- **Directions**
Please return every line in the entries below with the word "port" in it.

- **Supplied records**
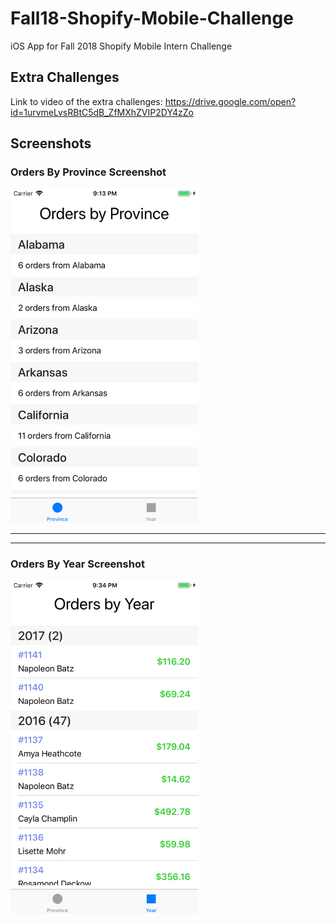 # Fall18-Shopify-Mobile-Challenge
iOS App for Fall 2018 Shopify Mobile Intern Challenge

## Extra Challenges
Link to video of the extra challenges:
https://drive.google.com/open?id=1urvmeLvsRBtC5dB_ZfMXhZVIP2DY4zZo

## Screenshots

### Orders By Province Screenshot
<img src="Orders_By_Province_Screenshot.png" width="300">

----
----

### Orders By Year Screenshot
<img src="Orders_By_Year_Screenshot.png" width="300">
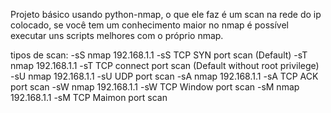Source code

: Projeto básico usando python-nmap, o que ele faz é um scan na rede do ip colocado, se você tem um conhecimento maior no nmap é possível executar uns scripts melhores com o próprio nmap.

tipos de scan:
-sS	nmap 192.168.1.1 -sS	TCP SYN port scan (Default)
-sT	nmap 192.168.1.1 -sT	TCP connect port scan (Default without root privilege)
-sU	nmap 192.168.1.1 -sU	UDP port scan
-sA	nmap 192.168.1.1 -sA	TCP ACK port scan
-sW	nmap 192.168.1.1 -sW	TCP Window port scan
-sM	nmap 192.168.1.1 -sM	TCP Maimon port scan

- **Exercise result**
-sS	nmap 192.168.1.1 -sS	TCP SYN port scan (Default)
-sT	nmap 192.168.1.1 -sT	TCP connect port scan (Default without root privilege)
-sU	nmap 192.168.1.1 -sU	UDP port scan
-sA	nmap 192.168.1.1 -sA	TCP ACK port scan
-sW	nmap 192.168.1.1 -sW	TCP Window port scan
-sM	nmap 192.168.1.1 -sM	TCP Maimon port scan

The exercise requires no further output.